According to the latest report from campaign group Control Arms, the UK, France and the US have been three of the biggest suppliers of arms to the Saudi regime since the war in Yemen broke out in 2015, despite the fact that thousands of civilians, including children, have been injured in the conflict.
Oxfam is calling on the UK to immediately “stop the arms sales and push for a ceasefire” and has accused ministers of “double standards” because of the Government’s official endorsement of the Defence Systems and Equipment International (DSEI) arms fair, taking place at the Excel Centre this week.
Various campaign groups have accused the Government of “rolling out the red carpet” to invited delegates from some of the world’s most repressive governments, including Saudi Arabia, Bahrain and Turkey, at DSEI.
In a new report, Control Arms concurs with other groups including Campaign Against the Arms Trade (CAAT) in finding the UK alone has agreed to £3.6 billion worth of arms sales since the Saudi backed coalition began its air strikes in Yemen, with an estimated 13,000 people having been killed in the confluct since March 2015 and creating a humanitarian disaster.
The Saudis involved themselves in the country's civil war to back President Abed Rabbo Mansour Hadi after Iran-allied Houthi fighters seized control of Yemen’s capital Sana'a
Amnesty International has accused the UK of being in breach of the UN treaty to regulate the international arms trade, effectively ignoring its obligations by continuing to supply arms even where there is a real risk they will cause a serious violation of human rights.
Oxfam is among the organisations calling on the Government to stop the lucrative sale of arms and push for international ceasefire.
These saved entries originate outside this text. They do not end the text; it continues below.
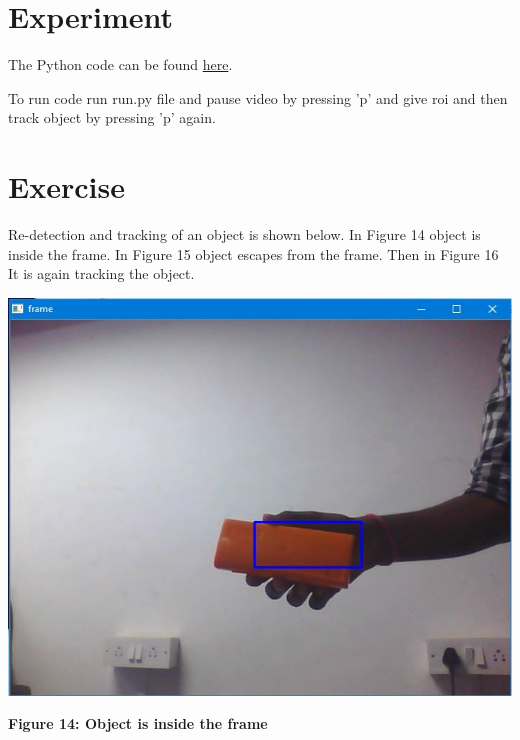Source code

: \documentclass[11pt,a4paper]{article}
\begin{document}
	\section{Experiment}
	The Python code can be found \href{https://github.com/eYSIP-2016/Object-Tracking-Camera/tree/master/Tutorials/4.%20Object%20Tracking%20%28Based%20on%20ROI%29%20and%20Re-recognizing%20the%20object%20if%20it%20escapes%20and%20comes%20back%20into%20the%20frame/code}{here}. 
	\par To run code run run.py file and pause video by pressing 'p' and give roi and then track object by pressing 'p' again.
	\section{Exercise}
	Re-detection and tracking of an object  is shown below. In Figure 14 object is inside the frame. In Figure 15 object escapes from the frame. Then in Figure 16 It is again tracking the object.
	\begin{center}
		\includegraphics[scale=0.8]{Image1.jpg}
	\end{center}
	\begin{center}
		\textbf{Figure 14: Object is inside the frame}
	\end{center}
\end{document}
The UK Government’s aid budget for Yemen is set at £139 million for 2017-18, with Amnesty International calling this a “shameful contradiction” in comparison to the billions generated by the sale of arms to oppressive regimes.
“The USA and UK are fuelling serious violations that have caused devastating civilian suffering though multibillion-dollar arms transfers to Saudi Arabia that vastly overshadow their humanitarian efforts,” said Lynn Maalouf, Deputy Director for Research at Amnesty International’s Beirut office.
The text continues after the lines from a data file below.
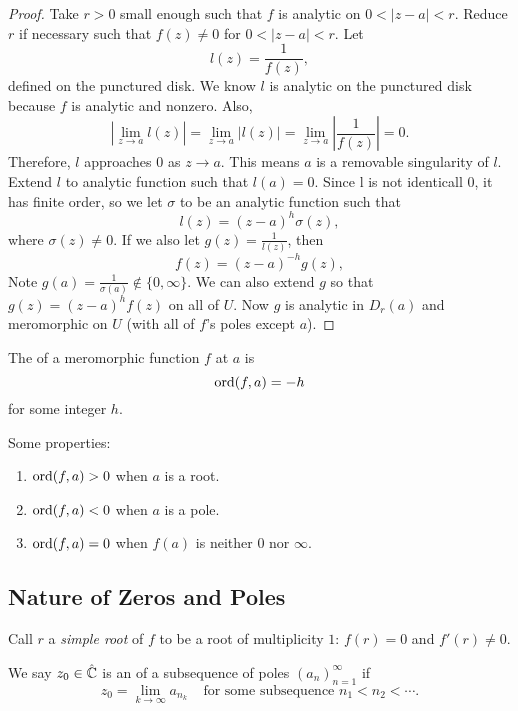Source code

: \begin{proof}
    Take $r > 0$ small enough such that $f$ is analytic
    on $0 < |z-a| < r$.
    Reduce $r$ if necessary such that $f(z) \ne 0$ for
    $0 < |z-a| < r$.
    Let 
    \[ l(z) = \frac{1}{f(z)}, \]
    defined on the punctured disk.  
    We know $l$ is analytic on the punctured disk because
    $f$ is analytic and nonzero.
    Also,
    \[ \left| \lim_{z \to a} l(z) \right|
        = \lim_{z \to a} |l(z)|
        = \lim_{z \to a} \left| \frac{1}{f(z)}\right|
        = 0.
    \]
    Therefore, $l$ approaches $0$ as $z \to a$.
    This means $a$ is a removable singularity of $l$.
    Extend $l$ to analytic function such that $l(a) = 0$.
    Since l is not identicall $0$, it has finite order, so we 
    let $\sigma$ to be an analytic function such that
    \[ l(z) = (z-a)^h \sigma(z), \]
    where $\sigma(z) \ne 0$.
    If we also let $g(z) = \frac{1}{l(z)}$, then
    \[ f(z) = (z-a)^{-h} g(z), \]
    Note $g(a) = \frac{1}{\sigma(a)} \notin \{0, \infty \}$.
    We can also extend $g$ so that $g(z) = (z-a)^hf(z)$ 
    on all of $U$.
    Now $g$ is analytic in $D_r(a)$ and meromorphic on $U$
    (with all of $f$'s poles except $a$).
\end{proof}

\begin{definition}
    The  of a meromorphic function $f$ at 
    $a$ is 
    \[ \operatorname{ord}(f, a) = -h \]
    for some integer $h$.
\end{definition}

Some properties:
\begin{enumerate}
    \item $\operatorname{ord}(f, a) > 0$ when $a$ is a root.
    \item $\operatorname{ord}(f, a) < 0$ when $a$ is a pole.
    \item $\operatorname{ord}(f, a) = 0$ when $f(a)$ is neither $0$ nor
        $\infty$.
\end{enumerate}



\subsection{Nature of Zeros and Poles}

Call $r$ a \emph{simple root} of $f$ to be a root of 
multiplicity $1$: $f(r) = 0$ and $f'(r) \ne 0$.

\begin{definition}
    We say $z_0 \in \hat{\operatorname{\mathbb{C}}}$ is an 
    of a subsequence of poles $(a_n)_{n=1}^{\infty}$ if
    \[ z_0 = \lim_{k \to \infty} a_{n_k} \;\;\;\; \text{for 
    some subsequence $n_1 < n_2 < \cdots$}. \]
\end{definition}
“Weapons supplied in the past by states such as the UK and USA have helped to precipitate a humanitarian catastrophe. These governments have continued to authorise such arms transfers at the same time as providing aid to alleviate the very crisis they have helped to create. Yemeni civilians continue to pay the price of these brazenly hypocritical arms supplies.”
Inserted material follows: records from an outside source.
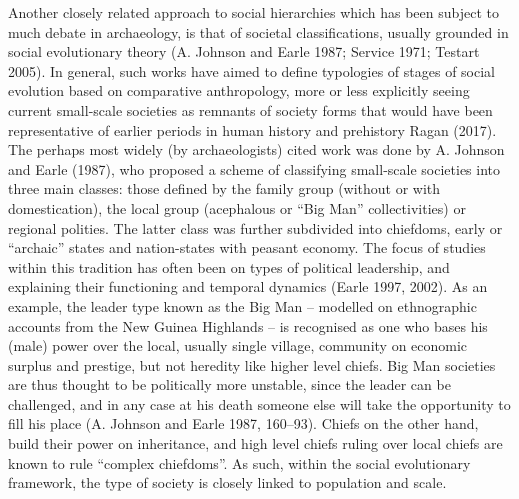 \documentclass[
  12pt,
  a4paper, twoside]{book}
\begin{document}
Another closely related approach to social hierarchies which has been subject to much debate in archaeology, is that of societal classifications, usually grounded in social evolutionary theory (A. Johnson and Earle 1987; Service 1971; Testart 2005). In general, such works have aimed to define typologies of stages of social evolution based on comparative anthropology, more or less explicitly seeing current small-scale societies as remnants of society forms that would have been representative of earlier periods in human history and prehistory Ragan (2017). The perhaps most widely (by archaeologists) cited work was done by A. Johnson and Earle (1987), who proposed a scheme of classifying small-scale societies into three main classes: those defined by the family group (without or with domestication), the local group (acephalous or ``Big Man'' collectivities) or regional polities. The latter class was further subdivided into chiefdoms, early or ``archaic'' states and nation-states with peasant economy. The focus of studies within this tradition has often been on types of political leadership, and explaining their functioning and temporal dynamics (Earle 1997, 2002). As an example, the leader type known as the Big Man -- modelled on ethnographic accounts from the New Guinea Highlands -- is recognised as one who bases his (male) power over the local, usually single village, community on economic surplus and prestige, but not heredity like higher level chiefs. Big Man societies are thus thought to be politically more unstable, since the leader can be challenged, and in any case at his death someone else will take the opportunity to fill his place (A. Johnson and Earle 1987, 160--93). Chiefs on the other hand, build their power on inheritance, and high level chiefs ruling over local chiefs are known to rule ``complex chiefdoms''. As such, within the social evolutionary framework, the type of society is closely linked to population and scale.
\end{document}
Saudi Arabia has repeatedly said that it does all all it can to reduce civilian casualties and upholds international law. It has launched investigations into a number of incidents where civilians have been killed, but campaigners have flagged far more alleged incidents.
Protests began outside the Excel centre in east London last week and are expected to intensify when the DSEI fair begins on Tuesday.
A judge last year acquitted eight people who had taken part in peaceful protests in 2015 of “obstructing the public highway” after they successfully used the unusual defence that they had been trying to prevent greater crimes from taking place when they either locked onto or laid down in front of vehicles carrying weapon including tanks into the arms fair.
District Judge Angus Hamilton said last May that Stratford Magistrates’ Court had been presented with “clear, credible and largely unchallenged evidence that criminal wrongdoing had occurred at past DSEI exhibitions involving the sale of arms to countries which then use those arms against civilian populations, and the sale of arms that were inherently unlawful, such as cluster munitions and items designed for torture.”
To the dismay of humanitarian campaigners, the UK High Court ruled in July that the UK Government can continue selling arms to Saudi Arabia after Lord Justice Burnett found it had not been established that the Saudi forces were deliberately targeting civilians.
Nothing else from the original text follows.